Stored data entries
---

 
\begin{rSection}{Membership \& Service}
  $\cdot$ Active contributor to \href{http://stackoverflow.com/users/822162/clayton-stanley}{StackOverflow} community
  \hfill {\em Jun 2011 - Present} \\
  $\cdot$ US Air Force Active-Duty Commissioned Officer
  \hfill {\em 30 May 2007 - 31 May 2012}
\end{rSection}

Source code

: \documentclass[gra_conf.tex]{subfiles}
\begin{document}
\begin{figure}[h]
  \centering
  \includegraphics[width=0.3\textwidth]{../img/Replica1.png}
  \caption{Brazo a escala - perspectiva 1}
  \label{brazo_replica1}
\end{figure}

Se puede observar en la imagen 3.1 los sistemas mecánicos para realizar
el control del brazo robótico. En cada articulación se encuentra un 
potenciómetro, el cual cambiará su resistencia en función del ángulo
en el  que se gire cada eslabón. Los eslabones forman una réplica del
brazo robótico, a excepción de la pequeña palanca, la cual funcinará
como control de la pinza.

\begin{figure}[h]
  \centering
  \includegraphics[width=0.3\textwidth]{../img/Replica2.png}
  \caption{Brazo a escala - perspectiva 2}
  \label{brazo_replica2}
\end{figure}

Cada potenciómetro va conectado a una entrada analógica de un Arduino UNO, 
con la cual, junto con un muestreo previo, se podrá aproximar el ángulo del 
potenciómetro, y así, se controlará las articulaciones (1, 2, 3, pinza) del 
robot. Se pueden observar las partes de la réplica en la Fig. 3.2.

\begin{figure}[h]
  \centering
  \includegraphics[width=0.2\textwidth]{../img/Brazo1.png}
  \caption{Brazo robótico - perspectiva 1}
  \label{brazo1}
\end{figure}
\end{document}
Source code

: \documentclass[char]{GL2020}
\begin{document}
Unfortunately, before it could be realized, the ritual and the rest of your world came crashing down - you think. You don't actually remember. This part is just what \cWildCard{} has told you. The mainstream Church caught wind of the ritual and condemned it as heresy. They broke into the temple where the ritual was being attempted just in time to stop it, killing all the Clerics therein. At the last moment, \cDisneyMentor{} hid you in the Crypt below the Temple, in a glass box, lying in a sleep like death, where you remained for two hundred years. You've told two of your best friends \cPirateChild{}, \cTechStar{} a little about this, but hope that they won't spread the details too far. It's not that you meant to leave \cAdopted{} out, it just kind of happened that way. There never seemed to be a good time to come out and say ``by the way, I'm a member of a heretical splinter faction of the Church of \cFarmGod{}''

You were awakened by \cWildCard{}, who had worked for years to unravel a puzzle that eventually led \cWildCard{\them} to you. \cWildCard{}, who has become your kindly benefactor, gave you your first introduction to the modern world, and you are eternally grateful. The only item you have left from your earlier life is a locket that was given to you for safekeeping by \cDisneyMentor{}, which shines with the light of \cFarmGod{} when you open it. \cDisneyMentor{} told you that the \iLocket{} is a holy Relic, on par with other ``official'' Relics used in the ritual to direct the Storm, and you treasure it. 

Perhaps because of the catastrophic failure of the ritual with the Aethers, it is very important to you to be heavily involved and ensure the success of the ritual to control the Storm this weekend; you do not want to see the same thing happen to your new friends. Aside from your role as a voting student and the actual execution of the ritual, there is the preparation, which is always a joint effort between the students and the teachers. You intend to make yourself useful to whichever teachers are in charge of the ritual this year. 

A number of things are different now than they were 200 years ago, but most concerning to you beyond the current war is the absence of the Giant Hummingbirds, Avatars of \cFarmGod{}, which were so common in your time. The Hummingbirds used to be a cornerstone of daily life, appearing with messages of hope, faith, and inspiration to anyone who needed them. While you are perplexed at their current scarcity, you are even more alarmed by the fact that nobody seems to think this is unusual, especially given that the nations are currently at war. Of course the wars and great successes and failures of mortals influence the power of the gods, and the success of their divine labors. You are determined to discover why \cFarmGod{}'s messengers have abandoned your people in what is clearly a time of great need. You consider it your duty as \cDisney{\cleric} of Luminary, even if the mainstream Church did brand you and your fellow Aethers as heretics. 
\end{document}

---

Reproduce each line of the records in which the string "width" appears.

● **Exercise response**
  \includegraphics[width=0.3\textwidth]{../img/Replica1.png}
  \includegraphics[width=0.3\textwidth]{../img/Replica2.png}
  \includegraphics[width=0.2\textwidth]{../img/Brazo1.png}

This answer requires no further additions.